| TASK TO CARRY OUT |
Beginning with the first line below, retype exactly each line through the one containing "There are other". Leave out all pictures.
++++ DATA EXCERPTS
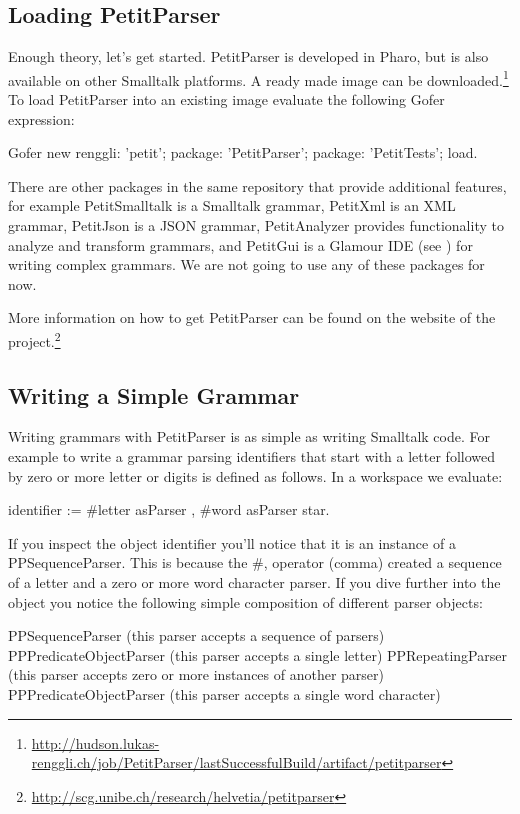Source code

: \documentclass[a4paper,10pt,twoside]{book}
\begin{document}
\subsection{Loading PetitParser}

Enough theory, let's get started. PetitParser is developed in Pharo,
but is also available on other Smalltalk platforms. A ready made image
can be
downloaded.\footnote{\url{http://hudson.lukas-renggli.ch/job/PetitParser/lastSuccessfulBuild/artifact/petitparser}}
To load PetitParser into an existing image evaluate the following
Gofer expression:

\begin{code}{}
Gofer new
  renggli: 'petit';
  package: 'PetitParser';
  package: 'PetitTests';
  load.
\end{code}

There are other packages in the same repository that provide
additional features, for example PetitSmalltalk is a Smalltalk
grammar, PetitXml is an XML grammar, PetitJson is a JSON grammar,
PetitAnalyzer provides functionality to analyze and transform
grammars, and PetitGui is a Glamour IDE (see ) for
writing complex grammars. We are not going to use any of these
packages for now.

More information on how to get PetitParser can be found on the website
of the
project.\footnote{\url{http://scg.unibe.ch/research/helvetia/petitparser}}

\subsection{Writing a Simple Grammar}

Writing grammars with PetitParser is as simple as writing Smalltalk
code. For example to write a grammar  parsing identifiers that
start with a letter followed by zero or more letter or digits is
defined as follows. In a workspace we evaluate:

\begin{code}{}
identifier := #letter asParser , #word asParser star.  
\end{code}

If you inspect the object identifier you'll notice that it is an
instance of a PPSequenceParser. This is because the \#, operator
(comma) created a sequence of a letter and a zero or more word
character parser. If you dive further into the object you notice the
following simple composition of different parser objects:

\begin{code}{}
PPSequenceParser (this parser accepts a sequence of parsers)
    PPPredicateObjectParser (this parser accepts a single letter)
    PPRepeatingParser (this parser accepts zero or more instances of another parser)
       PPPredicateObjectParser (this parser accepts a single word character)  
\end{code}
\end{document}
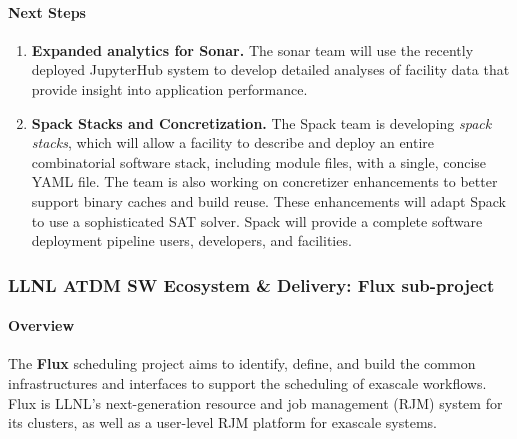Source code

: \paragraph{Next Steps}
\begin{enumerate}

    \item {\bf Expanded analytics for Sonar.} The sonar team will use the
    recently deployed JupyterHub system to develop detailed analyses of
    facility data that provide insight into application performance.

    \item {\bf Spack Stacks and Concretization.} The Spack team is
    developing {\it spack stacks}, which will allow a facility to
    describe and deploy an entire combinatorial software stack, including
    module files, with a single, concise YAML file. The team is also
    working on concretizer enhancements to better support binary caches
    and build reuse. These enhancements will adapt Spack to use a
    sophisticated SAT solver. Spack will provide a complete software
    deployment pipeline users, developers, and facilities.
\end{enumerate}


\subsubsection{ LLNL ATDM SW Ecosystem \& Delivery: Flux sub-project}
\paragraph{Overview}
The {\bf Flux} scheduling project aims to identify, define, and build the
common infrastructures and interfaces to support the scheduling of
exascale workflows. Flux is LLNL's next-generation resource and job
management (RJM) system for its clusters, as well as a user-level RJM
platform for exascale systems.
++++++++
| ANSWER BOX |
Source code

: \documentclass[a4paper,10pt,twoside]{book}
\begin{document}
\subsection{Loading PetitParser}

Enough theory, let's get started. PetitParser is developed in Pharo,
but is also available on other Smalltalk platforms. A ready made image
can be
downloaded.\footnote{\url{http://hudson.lukas-renggli.ch/job/PetitParser/lastSuccessfulBuild/artifact/petitparser}}
To load PetitParser into an existing image evaluate the following
Gofer expression:

\begin{code}{}
Gofer new
  renggli: 'petit';
  package: 'PetitParser';
  package: 'PetitTests';
  load.
\end{code}

There are other packages in the same repository that provide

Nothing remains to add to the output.